The project is part of a new research area for BioCanRx, health technology assessment. HTA is usually performed late in the process, on a drug or therapy is, as they say, “ready for prime time.” But the Cancer Stakeholder Alliance (CSA), a group of patients and health charities that provides input and recommendations to BioCanRx, was concerned that HTA needed to be addressed earlier in the process, hence the term ‘early HTA’. They believed that it is important to ensure that potentially life-saving immunotherapies are developed with an eye on the funding decision-making process, so that new therapies can be made available with public funding as soon as possible.
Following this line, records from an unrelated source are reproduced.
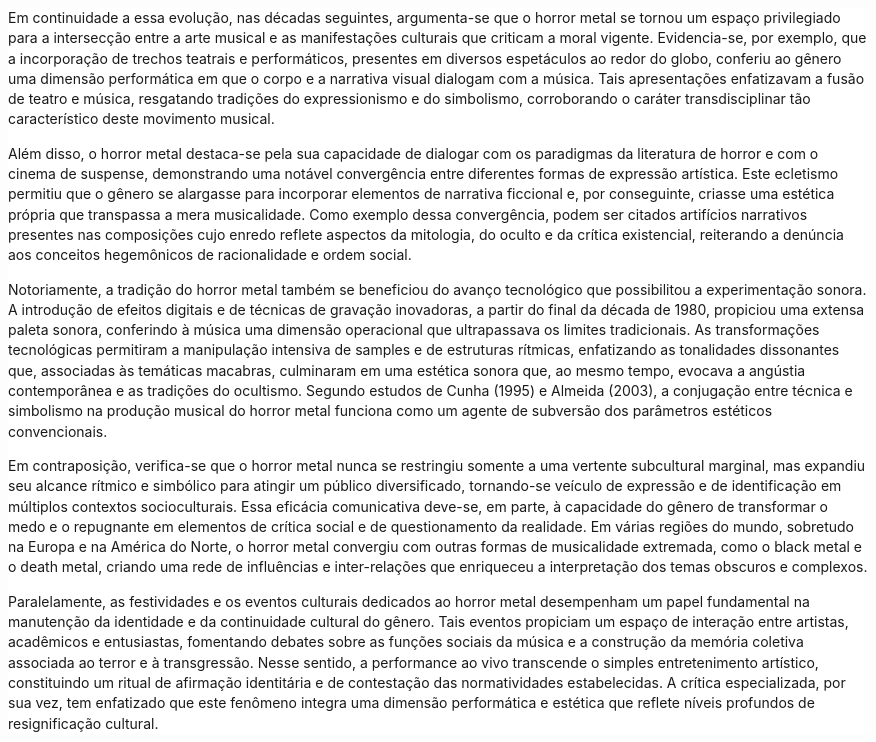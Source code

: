 Em continuidade a essa evolução, nas décadas seguintes, argumenta-se que o horror metal se tornou um
espaço privilegiado para a intersecção entre a arte musical e as manifestações culturais que
criticam a moral vigente. Evidencia-se, por exemplo, que a incorporação de trechos teatrais e
performáticos, presentes em diversos espetáculos ao redor do globo, conferiu ao gênero uma dimensão
performática em que o corpo e a narrativa visual dialogam com a música. Tais apresentações
enfatizavam a fusão de teatro e música, resgatando tradições do expressionismo e do simbolismo,
corroborando o caráter transdisciplinar tão característico deste movimento musical.

Além disso, o horror metal destaca-se pela sua capacidade de dialogar com os paradigmas da
literatura de horror e com o cinema de suspense, demonstrando uma notável convergência entre
diferentes formas de expressão artística. Este ecletismo permitiu que o gênero se alargasse para
incorporar elementos de narrativa ficcional e, por conseguinte, criasse uma estética própria que
transpassa a mera musicalidade. Como exemplo dessa convergência, podem ser citados artifícios
narrativos presentes nas composições cujo enredo reflete aspectos da mitologia, do oculto e da
crítica existencial, reiterando a denúncia aos conceitos hegemônicos de racionalidade e ordem
social.

Notoriamente, a tradição do horror metal também se beneficiou do avanço tecnológico que possibilitou
a experimentação sonora. A introdução de efeitos digitais e de técnicas de gravação inovadoras, a
partir do final da década de 1980, propiciou uma extensa paleta sonora, conferindo à música uma
dimensão operacional que ultrapassava os limites tradicionais. As transformações tecnológicas
permitiram a manipulação intensiva de samples e de estruturas rítmicas, enfatizando as tonalidades
dissonantes que, associadas às temáticas macabras, culminaram em uma estética sonora que, ao mesmo
tempo, evocava a angústia contemporânea e as tradições do ocultismo. Segundo estudos de Cunha (1995)
e Almeida (2003), a conjugação entre técnica e simbolismo na produção musical do horror metal
funciona como um agente de subversão dos parâmetros estéticos convencionais.

Em contraposição, verifica-se que o horror metal nunca se restringiu somente a uma vertente
subcultural marginal, mas expandiu seu alcance rítmico e simbólico para atingir um público
diversificado, tornando-se veículo de expressão e de identificação em múltiplos contextos
socioculturais. Essa eficácia comunicativa deve-se, em parte, à capacidade do gênero de transformar
o medo e o repugnante em elementos de crítica social e de questionamento da realidade. Em várias
regiões do mundo, sobretudo na Europa e na América do Norte, o horror metal convergiu com outras
formas de musicalidade extremada, como o black metal e o death metal, criando uma rede de
influências e inter-relações que enriqueceu a interpretação dos temas obscuros e complexos.

Paralelamente, as festividades e os eventos culturais dedicados ao horror metal desempenham um papel
fundamental na manutenção da identidade e da continuidade cultural do gênero. Tais eventos propiciam
um espaço de interação entre artistas, acadêmicos e entusiastas, fomentando debates sobre as funções
sociais da música e a construção da memória coletiva associada ao terror e à transgressão. Nesse
sentido, a performance ao vivo transcende o simples entretenimento artístico, constituindo um ritual
de afirmação identitária e de contestação das normatividades estabelecidas. A crítica especializada,
por sua vez, tem enfatizado que este fenômeno integra uma dimensão performática e estética que
reflete níveis profundos de resignificação cultural.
At the group’s urging, BioCanRx issued a funding call for research projects in early HTA.

 

Funded under that call, Dr. Wong’s project will provide a policy framework to support the decision-making process regarding the implementation of, and reimbursement for, future CAR-T cell therapy (though CAR-T therapy has advanced beyond the early HTA stage since the call was issued). His work will also assist researchers with making informed decisions regarding the future development of such therapies.

 

Dr. Wong didn’t envision a future in healthcare when he began his computer science studies. But for him, it’s the right place to be.

 

“Health is a very challenging area,” he says. “I can see the impact of my work.” For instance, “most Canadian hepatitis C-related reimbursement policy is informed by my research.” And now, Dr. Wong is excited to see his work have similar impacts in the cancer field.